一級建築士と異なり、7年以上の実務経験または指定科目を履修していれば実務経験がなくても受験可能です。
木造建築士
木造建築士は、都道府県知事から認可を受けており、木造の建築物のみ設計できます。延べ面積が300㎡以下でかつ2階以下の木造建築物であれば住宅以外にも店舗・公共施設の設計が可能です。また、二級建築士と同様、学歴関係なく実務経験のみでも受験できます。
資格はなく業務の範囲が異なる設計士
設計士は建築士とは異なり、国家資格が不要です。建築士をサポートする役割を担っており、サポート以外にも事務・雑務も行います。感性やコミュニケーション、空間を把握する能力などが求められる仕事です。主な業務内容は大きく分けて3つあります。
施主との打ち合わせ
建築士と同様、施主との打ち合わせを行いますが、設計士だけで打ち合わせすることはなく、大体は建築士または営業担当者の同席で参加することがほとんどです。

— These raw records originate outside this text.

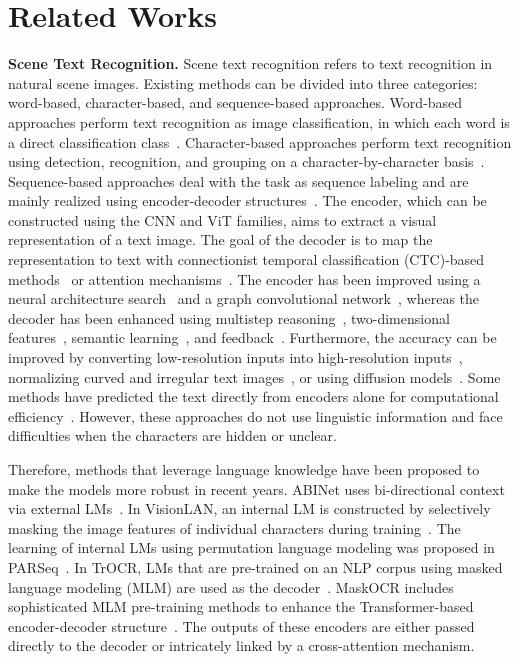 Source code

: \documentclass[10pt,twocolumn,letterpaper]{article}
\begin{document}
\section{Related Works}
\noindent
\textbf{Scene Text Recognition.}
Scene text recognition refers to text recognition in natural scene images.
Existing methods can be divided into three categories: word-based, character-based, and sequence-based approaches.
Word-based approaches perform text recognition as image classification, in which each word is a direct classification class~\cite{jaderberg2016MJSynth}.
Character-based approaches perform text recognition using detection, recognition, and grouping on a character-by-character basis~\cite{wan2020textscanner}.
Sequence-based approaches deal with the task as sequence labeling and are mainly realized using encoder-decoder structures~\cite{shi2016crnn, fang2021ABINet, li2021trocr}.
The encoder, which can be constructed using the CNN and ViT families, aims to extract a visual representation of a text image.
The goal of the decoder is to map the representation to text with connectionist temporal classification (CTC)-based methods~\cite{graves2006ctcloss, shi2016crnn} or attention mechanisms~\cite{bautista2022parseq, li2021trocr, yu2020srn, lu2021master}.
The encoder has been improved using a neural architecture search~\cite{zhang2020autostr} and a graph convolutional network~\cite{yan2021pren2d}, whereas the decoder has been enhanced using multistep reasoning~\cite{bhunia2021joint}, two-dimensional features~\cite{li2019show}, semantic learning~\cite{qiao2020seed}, and feedback~\cite{bhunia2021towards}.
Furthermore, the accuracy can be improved by converting low-resolution inputs into high-resolution inputs~\cite{mou2020plugnet}, normalizing curved and irregular text images~\cite{shi2018aster, luo2019moran, baek2021TRBA}, or using diffusion models~\cite{fujitake2023diffusionstr}.
Some methods have predicted the text directly from encoders alone for computational efficiency~\cite{du2022svtr, atienza2021vitstr}.
However, these approaches do not use linguistic information and face difficulties when the characters are hidden or unclear. 



Therefore, methods that leverage language knowledge have been proposed to make the models more robust in recent years.
ABINet uses bi-directional context via external LMs~\cite{fang2021ABINet}.
In VisionLAN, an internal LM is constructed by selectively masking the image features of individual characters during training~\cite{wang2021visionlan}.
The learning of internal LMs using permutation language modeling was proposed in PARSeq~\cite{bautista2022parseq}.
In TrOCR, LMs that are pre-trained on an NLP corpus using masked language modeling (MLM) are used as the decoder~\cite{li2021trocr}.
MaskOCR includes sophisticated MLM pre-training methods to enhance the Transformer-based encoder-decoder structure~\cite{lyu2022maskocr}.
The outputs of these encoders are either passed directly to the decoder or intricately linked by a cross-attention mechanism.
\end{document}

施主のこだわりや要望をヒアリングするスキルが求められ、要望をヒアリングするだけでなく提案もしなければなりません。
小規模な木造建築物の設計
延べ100㎡未満の木造建築物であれば設計が可能なため、小規模の建築物であれば任せられるケースも多いです。ただし、建築基準法や条例などを守らなければならないため、資格は不要ですが専門知識が必要になります。
建築士の補佐
設計士は、設計補助や書類作成など建築士の補佐業務も仕事のひとつです。補佐業務は、キャリアアップや資格取得にもつながります。また、施主の需要や傾向などを知り、自分の個性を磨けるのもメリットのひとつです。
建築士と設計士の違いは?業務や年収
設計士と建築士は、住宅など建築物の設計・施工監理を行いますが、資格の有無や建築物の規模などいくつか違いがあります。主な違いは次の2つです。
建築物の違い
設計士と建築士では、設計できる建築物の規模が異なります。それぞれ設計できる建築物は、次のとおりです。
一級建築士
制限がなく、ビルやマンションなど高層建築物の設計・施工監理業務に携われます。
二級建築士
高さ13m・軒の高さが9m以下・3階建て以上の延べ面積300㎡(木造は1000㎡)以下の建築物の設計が可能です。また、2025年から高さは16mへ拡大されます。
設計士
2階建て以下の30㎡(木造の場合は100㎡)以下の建物の設計が可能です。上述した規模の建物であれば無資格で設計が可能なため、小規模の建築物の設計を任せられる場合もあります。
年収の違い
一級建築士
一級建築士の平均年収は約500万円で、これは日本の平均年収よりも高い水準です。月給に換算すると42万円で、初任給は約21万円が一般的です。アルバイトやパート、派遣社員の場合、平均時給はそれぞれ1,061円、1,858円です。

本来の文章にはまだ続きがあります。